# Blaupunkt reversing camera on Swift Voyager not working



## cole (Aug 5, 2007)

We have a Blaupunkt sat nav/reversing camera which usually comes on automatically when you go into reverse gear. All of a sudden it dosn't come on now. It looks like it tries to, but dosn't quite manage it. Has anyone else suffered with the same problem? We have checked the connections..


----------



## philoaks (Sep 2, 2008)

The reverse camera is switched on by the same supply that runs the reversing lights so the first thing to check is whether your reversing lights are working. If not then you need to find out why not (fuse/switch etc).

If the lights are ok then it sounds like the EM module could be playing up. On the top of passenger side of the dash is a storage pocket. The inner part of this pocket can be removed by undoing the 4 torx screws that hold it in place. If you remove the pocket you should be able to see the EM module. It's a small aluminium box, about the size of a large box of matches.

There are a number of cables going into the module. One is a single lead with an s video connection, this comes from the camera. Then there is a cable that splits into 3 separate phono type connectors. This is the feed to the Lucca Travelpilot.

Finally there is a plug in connector with 3 wires in it. Two of them are the live and earth to feed the EM module and the third is an orange wire. This is the feed from the reversing lights. If you can put a meter onto this cable with the ignition on and the van in reverse then you should read 12v on it. If not then to prove everything else works you could run a temporary 12v feed directly into the EM module to see if that switches the picture on. You also need to check if the live feed is ok into the EM module (can't remember which colour wire it is) but from memory that is on a different fuse to the reversing lights. It's just a process of elimination to try and work out what's gone wrong.

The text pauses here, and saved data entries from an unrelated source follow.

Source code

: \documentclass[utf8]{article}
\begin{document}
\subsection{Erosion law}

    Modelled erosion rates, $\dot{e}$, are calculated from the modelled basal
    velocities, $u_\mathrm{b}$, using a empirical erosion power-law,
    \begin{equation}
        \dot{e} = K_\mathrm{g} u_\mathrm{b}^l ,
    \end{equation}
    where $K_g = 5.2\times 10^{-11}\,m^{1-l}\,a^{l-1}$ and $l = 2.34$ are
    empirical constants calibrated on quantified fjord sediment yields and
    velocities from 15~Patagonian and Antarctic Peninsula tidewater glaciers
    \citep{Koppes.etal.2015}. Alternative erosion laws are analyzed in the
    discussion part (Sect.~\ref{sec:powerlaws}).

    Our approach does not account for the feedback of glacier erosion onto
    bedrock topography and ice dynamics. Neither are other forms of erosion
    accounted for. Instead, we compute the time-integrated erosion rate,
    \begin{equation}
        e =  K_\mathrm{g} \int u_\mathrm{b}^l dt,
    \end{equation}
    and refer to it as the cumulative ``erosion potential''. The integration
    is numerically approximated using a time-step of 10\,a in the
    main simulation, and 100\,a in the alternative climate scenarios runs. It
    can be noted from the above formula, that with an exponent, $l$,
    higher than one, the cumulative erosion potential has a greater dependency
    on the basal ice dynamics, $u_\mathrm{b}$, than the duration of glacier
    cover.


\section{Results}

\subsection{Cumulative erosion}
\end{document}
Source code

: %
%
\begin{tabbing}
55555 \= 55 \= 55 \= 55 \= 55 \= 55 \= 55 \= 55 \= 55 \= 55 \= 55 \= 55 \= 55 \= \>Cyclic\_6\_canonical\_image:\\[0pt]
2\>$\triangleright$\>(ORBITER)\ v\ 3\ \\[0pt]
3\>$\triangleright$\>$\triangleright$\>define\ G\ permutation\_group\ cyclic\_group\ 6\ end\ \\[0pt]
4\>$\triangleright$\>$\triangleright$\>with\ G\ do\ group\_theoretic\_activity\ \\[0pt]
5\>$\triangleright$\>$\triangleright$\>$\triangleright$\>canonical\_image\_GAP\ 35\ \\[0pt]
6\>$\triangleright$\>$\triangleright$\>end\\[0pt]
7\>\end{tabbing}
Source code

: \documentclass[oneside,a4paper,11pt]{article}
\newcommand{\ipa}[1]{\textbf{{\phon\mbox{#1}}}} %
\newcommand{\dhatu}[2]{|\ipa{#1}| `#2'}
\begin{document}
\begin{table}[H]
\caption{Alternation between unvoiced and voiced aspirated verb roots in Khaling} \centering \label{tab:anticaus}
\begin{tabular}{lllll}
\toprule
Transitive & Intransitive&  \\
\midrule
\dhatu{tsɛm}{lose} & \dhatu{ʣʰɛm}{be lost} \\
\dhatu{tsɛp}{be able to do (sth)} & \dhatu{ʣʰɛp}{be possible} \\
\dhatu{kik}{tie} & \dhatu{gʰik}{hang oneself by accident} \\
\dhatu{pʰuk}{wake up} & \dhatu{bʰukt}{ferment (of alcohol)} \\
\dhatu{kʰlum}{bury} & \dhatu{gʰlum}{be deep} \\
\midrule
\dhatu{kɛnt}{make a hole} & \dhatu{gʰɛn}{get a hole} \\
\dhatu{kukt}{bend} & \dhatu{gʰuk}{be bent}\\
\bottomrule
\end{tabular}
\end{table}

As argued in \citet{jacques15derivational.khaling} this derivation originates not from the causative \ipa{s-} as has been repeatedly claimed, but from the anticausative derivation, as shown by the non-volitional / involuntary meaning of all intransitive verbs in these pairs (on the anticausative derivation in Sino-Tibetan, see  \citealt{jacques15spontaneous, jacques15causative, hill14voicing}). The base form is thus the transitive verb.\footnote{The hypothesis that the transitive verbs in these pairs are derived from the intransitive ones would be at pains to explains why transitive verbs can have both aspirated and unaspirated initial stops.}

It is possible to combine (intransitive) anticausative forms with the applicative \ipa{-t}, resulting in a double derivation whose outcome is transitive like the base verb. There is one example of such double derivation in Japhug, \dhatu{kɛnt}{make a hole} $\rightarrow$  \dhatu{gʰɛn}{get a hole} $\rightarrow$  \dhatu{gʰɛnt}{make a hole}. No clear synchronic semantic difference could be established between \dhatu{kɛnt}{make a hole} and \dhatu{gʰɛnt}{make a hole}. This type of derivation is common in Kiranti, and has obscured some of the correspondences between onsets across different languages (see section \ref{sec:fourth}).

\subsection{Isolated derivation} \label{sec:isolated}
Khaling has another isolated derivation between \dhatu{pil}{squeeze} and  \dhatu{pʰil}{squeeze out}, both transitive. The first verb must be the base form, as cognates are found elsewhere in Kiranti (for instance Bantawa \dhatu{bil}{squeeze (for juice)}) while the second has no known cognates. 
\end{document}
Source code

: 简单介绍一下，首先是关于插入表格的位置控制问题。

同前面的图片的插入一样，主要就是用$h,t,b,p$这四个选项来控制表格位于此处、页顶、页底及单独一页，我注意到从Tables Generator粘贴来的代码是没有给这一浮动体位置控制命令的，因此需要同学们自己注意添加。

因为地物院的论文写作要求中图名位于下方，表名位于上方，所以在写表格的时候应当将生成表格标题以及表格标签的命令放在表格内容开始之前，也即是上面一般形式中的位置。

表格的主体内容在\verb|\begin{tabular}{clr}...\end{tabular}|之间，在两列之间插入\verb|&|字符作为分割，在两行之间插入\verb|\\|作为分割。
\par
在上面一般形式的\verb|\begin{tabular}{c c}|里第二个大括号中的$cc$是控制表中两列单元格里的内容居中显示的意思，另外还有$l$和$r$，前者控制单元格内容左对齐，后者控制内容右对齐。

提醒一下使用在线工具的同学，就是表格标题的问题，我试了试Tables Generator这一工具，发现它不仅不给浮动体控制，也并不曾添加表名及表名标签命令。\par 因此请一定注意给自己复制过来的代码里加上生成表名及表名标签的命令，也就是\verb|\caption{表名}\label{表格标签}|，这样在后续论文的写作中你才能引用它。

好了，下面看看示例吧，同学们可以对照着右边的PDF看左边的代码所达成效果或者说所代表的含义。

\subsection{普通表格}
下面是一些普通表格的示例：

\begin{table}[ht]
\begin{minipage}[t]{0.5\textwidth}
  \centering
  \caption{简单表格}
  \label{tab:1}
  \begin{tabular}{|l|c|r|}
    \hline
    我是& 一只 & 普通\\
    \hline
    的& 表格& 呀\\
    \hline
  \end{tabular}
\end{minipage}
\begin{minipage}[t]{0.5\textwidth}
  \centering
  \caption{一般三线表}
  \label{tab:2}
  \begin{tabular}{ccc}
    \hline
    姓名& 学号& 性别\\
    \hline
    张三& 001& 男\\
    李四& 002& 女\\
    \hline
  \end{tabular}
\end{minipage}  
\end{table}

If your van is still under warranty then it may be easier to let the dealer sort it!


----------



## DustyR (Jan 26, 2009)

I had problem with my Blaupunkt satnav/reversing camera when it appeared to just not work when reverse selected, I spent a long time checking all connections which all appeared ok, and then I read in my Swift handbook that the reverse camera picture only comes on when using a navigation map facility. I cant quite see what different it should make, but it worked for me. I do not often use the satnav and just had the unit switched on and it did'nt work but when I went to the navigation page up came the picture!


----------